Low Turnover, Higher Rental Prices Lead to Attractive Apartment Market for Landlords
Landlords have indicated it is now easier to find qualified renters. Still, top concerns such as payment problems and prior eviction history remain. Source: TransUnion SmartMove
CHICAGO — Six in 10 apartment landlords say it is more profitable and attractive to be a landlord than it was five years ago, according to a new survey from TransUnion SmartMove, a tenant screening service for owners. The survey was conducted in March 2017 and included responses from 689 landlords across the country.
At the close of the first quarter of 2017, property owners indicated it was easier to find qualified renters and that resident turnover had declined compared with the same time last year.
Only 21 percent of respondents found it more difficult to find qualified renters. Data also shows that landlords utilized rent screening solutions to evaluate prospective tenants during the past year.
“Our survey clearly shows it is a landlord’s market as the number of renters rises and these renters are remaining in units longer,” says Jason Norton, vice president of TransUnion SmartMove. “As a result, landlords are using sophisticated tools and screening solutions to evaluate potential long-term renters with greater certainty.”
Six in 10 landlords reported that renters are remaining in their units for longer than they were a year ago. To ensure these residents are good prospects, the majority of owners (90 percent) conduct credit checks and criminal background checks on all of their potential renters. Approximately 85 percent review eviction reports for all applicants.

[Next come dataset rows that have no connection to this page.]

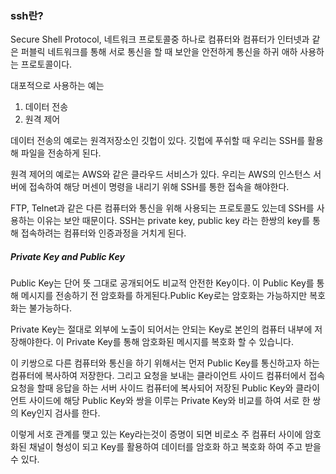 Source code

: ### ssh란?

Secure Shell Protocol, 네트워크 프로토콜중 하나로 컴퓨터와 컴퓨터가 인터넷과 같은 퍼블릭 네트워크를 통해 서로 통신을 할 때 보안을 안전하게 통신을 하귀 애하 사용하는 프로토콜이다.

대포적으로 사용하는 예는 

1. 데이터 전송
2. 원격 제어

데이터 전송의 예로는 원격저장소인 깃헙이 있다. 깃헙에 푸쉬할 때 우리는 SSH를 활용해 파일을 전송하게 된다.

원격 제어의 예로는 AWS와 같은 클라우드 서비스가 있다. 우리는 AWS의 인스턴스 서버에 접속하여 해당 머센이 명령을 내리기 위해 SSH를 통한 접속을 해야한다.

FTP, Telnet과 같은 다른 컴퓨터와 통신을 위해 사용되는 프로토콜도 있는데 SSH를 사용하는 이유는 보안 때문이다. SSH는 private key, public key 라는 한쌍의 key를 통해 접속하려는 컴퓨터와 인증과정을 거치게 된다.

##### Private Key and Public Key

Public Key는 단어 뜻 그대로 공개되어도 비교적 안전한 Key이다. 이 Public Key를 통해 메시지를 전송하기 전 암호화를 하게된다.Public Key로는 암호화는 가능하지만 복호화는 불가능하다.

Private Key는 절대로 외부에 노출이 되어서는 안되는 Key로 본인의 컴퓨터 내부에 저장해야한다. 이 Private Key를 통해 암호화된 메시지를 복호화 할 수 있습니다.

이 키쌍으로 다른 컴퓨터와 통신을 하기 위해서는 먼저 Public Key를 통신하고자 하는 컴퓨터에 복사하여 저장한다. 그리고 요청을 보내는 클라이언트 사이드 컴퓨터에서 접속 요청을 할때 응답을 하는 서버 사이드 컴퓨터에 복사되어 저장된 Public Key와 클라이언트 사이드에 해당 Public Key와 쌍을 이루는 Private Key와 비교를 하여 서로 한 쌍의 Key인지 검사를 한다.

이렇게 서호 관계를 맺고 있는 Key라는것이 증명이 되면 비로소 주 컴퓨터 사이에 암호화된 채널이 형성이 되고 Key를 활용하여 데이터를 암호화 하고 복호화 하여 주고 받을수 있다. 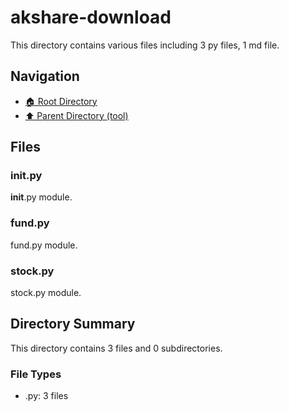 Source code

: # akshare-download

This directory contains various files including 3 py files, 1 md file.

## Navigation

* [🏠 Root Directory](/backtest/tool/akshare-download/../backtest/tool/akshare-download/../backtest/tool/akshare-download/..README.md)
* [⬆️ Parent Directory (tool)](../README.md)

## Files

### __init__.py

__init__.py module.

### fund.py

fund.py module.

### stock.py

stock.py module.

## Directory Summary

This directory contains 3 files and 0 subdirectories.

### File Types

* .py: 3 files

Norton says that all landlords should review eviction reports for every renter, and that rental fraud is an increasingly prevalent problem in the industry.
Nearly all owners (96 percent) who use tenant screening indicated the process enabled them to rent to higher-quality tenants.
Participants in the survey included landlords with one property (21 percent), two to 10 properties (52 percent) and more than 10 properties (28 percent).